*Exercise:* Reproduce every entry that follows word for word, but omit the images.

*Source data:*
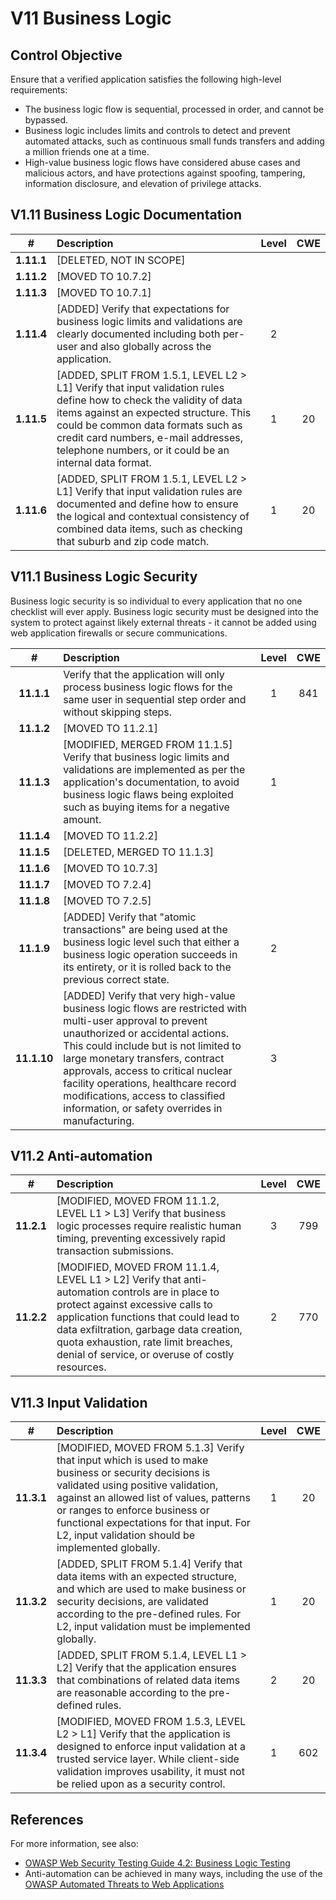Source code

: # V11 Business Logic

## Control Objective

Ensure that a verified application satisfies the following high-level requirements:

* The business logic flow is sequential, processed in order, and cannot be bypassed.
* Business logic includes limits and controls to detect and prevent automated attacks, such as continuous small funds transfers and adding a million friends one at a time.
* High-value business logic flows have considered abuse cases and malicious actors, and have protections against spoofing, tampering, information disclosure, and elevation of privilege attacks.

## V1.11 Business Logic Documentation

| # | Description | Level | CWE |
| :---: | :--- | :---: | :---: |
| **1.11.1** | [DELETED, NOT IN SCOPE] | | |
| **1.11.2** | [MOVED TO 10.7.2] | | |
| **1.11.3** | [MOVED TO 10.7.1] | | |
| **1.11.4** | [ADDED] Verify that expectations for business logic limits and validations are clearly documented including both per-user and also globally across the application. | 2 | |
| **1.11.5** | [ADDED, SPLIT FROM 1.5.1, LEVEL L2 > L1] Verify that input validation rules define how to check the validity of data items against an expected structure. This could be common data formats such as credit card numbers, e-mail addresses, telephone numbers, or it could be an internal data format. | 1 | 20 |
| **1.11.6** | [ADDED, SPLIT FROM 1.5.1, LEVEL L2 > L1] Verify that input validation rules are documented and define how to ensure the logical and contextual consistency of combined data items, such as checking that suburb and zip code match. | 1 | 20 |

## V11.1 Business Logic Security

Business logic security is so individual to every application that no one checklist will ever apply. Business logic security must be designed into the system to protect against likely external threats - it cannot be added using web application firewalls or secure communications.

| # | Description | Level | CWE |
| :---: | :--- | :---: | :---: |
| **11.1.1** | Verify that the application will only process business logic flows for the same user in sequential step order and without skipping steps. | 1 | 841 |
| **11.1.2** | [MOVED TO 11.2.1] | | |
| **11.1.3** | [MODIFIED, MERGED FROM 11.1.5] Verify that business logic limits and validations are implemented as per the application's documentation, to avoid business logic flaws being exploited such as buying items for a negative amount. | 1 | |
| **11.1.4** | [MOVED TO 11.2.2] | | |
| **11.1.5** | [DELETED, MERGED TO 11.1.3] | | |
| **11.1.6** | [MOVED TO 10.7.3] | | |
| **11.1.7** | [MOVED TO 7.2.4] | | |
| **11.1.8** | [MOVED TO 7.2.5] | | |
| **11.1.9** | [ADDED] Verify that "atomic transactions" are being used at the business logic level such that either a business logic operation succeeds in its entirety, or it is rolled back to the previous correct state. | 2 | |
| **11.1.10** | [ADDED] Verify that very high-value business logic flows are restricted with multi-user approval to prevent unauthorized or accidental actions. This could include but is not limited to large monetary transfers, contract approvals, access to critical nuclear facility operations, healthcare record modifications, access to classified information, or safety overrides in manufacturing. | 3 | |

## V11.2 Anti-automation

| # | Description | Level | CWE |
| :---: | :--- | :---: | :---: |
| **11.2.1** | [MODIFIED, MOVED FROM 11.1.2, LEVEL L1 > L3] Verify that business logic processes require realistic human timing, preventing excessively rapid transaction submissions. | 3 | 799 |
| **11.2.2** | [MODIFIED, MOVED FROM 11.1.4, LEVEL L1 > L2] Verify that anti-automation controls are in place to protect against excessive calls to application functions that could lead to data exfiltration, garbage data creation, quota exhaustion, rate limit breaches, denial of service, or overuse of costly resources. | 2 | 770 |

## V11.3 Input Validation

| # | Description | Level | CWE |
| :---: | :--- | :---: | :---: |
| **11.3.1** | [MODIFIED, MOVED FROM 5.1.3] Verify that input which is used to make business or security decisions is validated using positive validation, against an allowed list of values, patterns or ranges to enforce business or functional expectations for that input. For L2, input validation should be implemented globally. | 1 | 20 |
| **11.3.2** | [ADDED, SPLIT FROM 5.1.4] Verify that data items with an expected structure, and which are used to make business or security decisions, are validated according to the pre-defined rules. For L2, input validation must be implemented globally. | 1 | 20 |
| **11.3.3** | [ADDED, SPLIT FROM 5.1.4, LEVEL L1 > L2] Verify that the application ensures that combinations of related data items are reasonable according to the pre-defined rules. | 2 | 20 |
| **11.3.4** | [MODIFIED, MOVED FROM 1.5.3, LEVEL L2 > L1] Verify that the application is designed to enforce input validation at a trusted service layer. While client-side validation improves usability, it must not be relied upon as a security control. | 1 | 602 |

## References

For more information, see also:

* [OWASP Web Security Testing Guide 4.2: Business Logic Testing](https://owasp.org/www-project-web-security-testing-guide/v42/4-Web_Application_Security_Testing/10-Business_Logic_Testing/README)
* Anti-automation can be achieved in many ways, including the use of the [OWASP Automated Threats to Web Applications](https://owasp.org/www-project-automated-threats-to-web-applications/)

*Task result:*
Source code

: # V11 Business Logic

## Control Objective

Ensure that a verified application satisfies the following high-level requirements:

* The business logic flow is sequential, processed in order, and cannot be bypassed.
* Business logic includes limits and controls to detect and prevent automated attacks, such as continuous small funds transfers and adding a million friends one at a time.
* High-value business logic flows have considered abuse cases and malicious actors, and have protections against spoofing, tampering, information disclosure, and elevation of privilege attacks.

## V1.11 Business Logic Documentation

| # | Description | Level | CWE |
| :---: | :--- | :---: | :---: |
| **1.11.1** | [DELETED, NOT IN SCOPE] | | |
| **1.11.2** | [MOVED TO 10.7.2] | | |
| **1.11.3** | [MOVED TO 10.7.1] | | |
| **1.11.4** | [ADDED] Verify that expectations for business logic limits and validations are clearly documented including both per-user and also globally across the application. | 2 | |
| **1.11.5** | [ADDED, SPLIT FROM 1.5.1, LEVEL L2 > L1] Verify that input validation rules define how to check the validity of data items against an expected structure. This could be common data formats such as credit card numbers, e-mail addresses, telephone numbers, or it could be an internal data format. | 1 | 20 |
| **1.11.6** | [ADDED, SPLIT FROM 1.5.1, LEVEL L2 > L1] Verify that input validation rules are documented and define how to ensure the logical and contextual consistency of combined data items, such as checking that suburb and zip code match. | 1 | 20 |

## V11.1 Business Logic Security

Business logic security is so individual to every application that no one checklist will ever apply. Business logic security must be designed into the system to protect against likely external threats - it cannot be added using web application firewalls or secure communications.

| # | Description | Level | CWE |
| :---: | :--- | :---: | :---: |
| **11.1.1** | Verify that the application will only process business logic flows for the same user in sequential step order and without skipping steps. | 1 | 841 |
| **11.1.2** | [MOVED TO 11.2.1] | | |
| **11.1.3** | [MODIFIED, MERGED FROM 11.1.5] Verify that business logic limits and validations are implemented as per the application's documentation, to avoid business logic flaws being exploited such as buying items for a negative amount. | 1 | |
| **11.1.4** | [MOVED TO 11.2.2] | | |
| **11.1.5** | [DELETED, MERGED TO 11.1.3] | | |
| **11.1.6** | [MOVED TO 10.7.3] | | |
| **11.1.7** | [MOVED TO 7.2.4] | | |
| **11.1.8** | [MOVED TO 7.2.5] | | |
| **11.1.9** | [ADDED] Verify that "atomic transactions" are being used at the business logic level such that either a business logic operation succeeds in its entirety, or it is rolled back to the previous correct state. | 2 | |
| **11.1.10** | [ADDED] Verify that very high-value business logic flows are restricted with multi-user approval to prevent unauthorized or accidental actions. This could include but is not limited to large monetary transfers, contract approvals, access to critical nuclear facility operations, healthcare record modifications, access to classified information, or safety overrides in manufacturing. | 3 | |

## V11.2 Anti-automation

| # | Description | Level | CWE |
| :---: | :--- | :---: | :---: |
| **11.2.1** | [MODIFIED, MOVED FROM 11.1.2, LEVEL L1 > L3] Verify that business logic processes require realistic human timing, preventing excessively rapid transaction submissions. | 3 | 799 |
| **11.2.2** | [MODIFIED, MOVED FROM 11.1.4, LEVEL L1 > L2] Verify that anti-automation controls are in place to protect against excessive calls to application functions that could lead to data exfiltration, garbage data creation, quota exhaustion, rate limit breaches, denial of service, or overuse of costly resources. | 2 | 770 |

## V11.3 Input Validation

| # | Description | Level | CWE |
| :---: | :--- | :---: | :---: |
| **11.3.1** | [MODIFIED, MOVED FROM 5.1.3] Verify that input which is used to make business or security decisions is validated using positive validation, against an allowed list of values, patterns or ranges to enforce business or functional expectations for that input. For L2, input validation should be implemented globally. | 1 | 20 |
| **11.3.2** | [ADDED, SPLIT FROM 5.1.4] Verify that data items with an expected structure, and which are used to make business or security decisions, are validated according to the pre-defined rules. For L2, input validation must be implemented globally. | 1 | 20 |
| **11.3.3** | [ADDED, SPLIT FROM 5.1.4, LEVEL L1 > L2] Verify that the application ensures that combinations of related data items are reasonable according to the pre-defined rules. | 2 | 20 |
| **11.3.4** | [MODIFIED, MOVED FROM 1.5.3, LEVEL L2 > L1] Verify that the application is designed to enforce input validation at a trusted service layer. While client-side validation improves usability, it must not be relied upon as a security control. | 1 | 602 |

## References

For more information, see also:

* [OWASP Web Security Testing Guide 4.2: Business Logic Testing](https://owasp.org/www-project-web-security-testing-guide/v42/4-Web_Application_Security_Testing/10-Business_Logic_Testing/README)
* Anti-automation can be achieved in many ways, including the use of the [OWASP Automated Threats to Web Applications](https://owasp.org/www-project-automated-threats-to-web-applications/)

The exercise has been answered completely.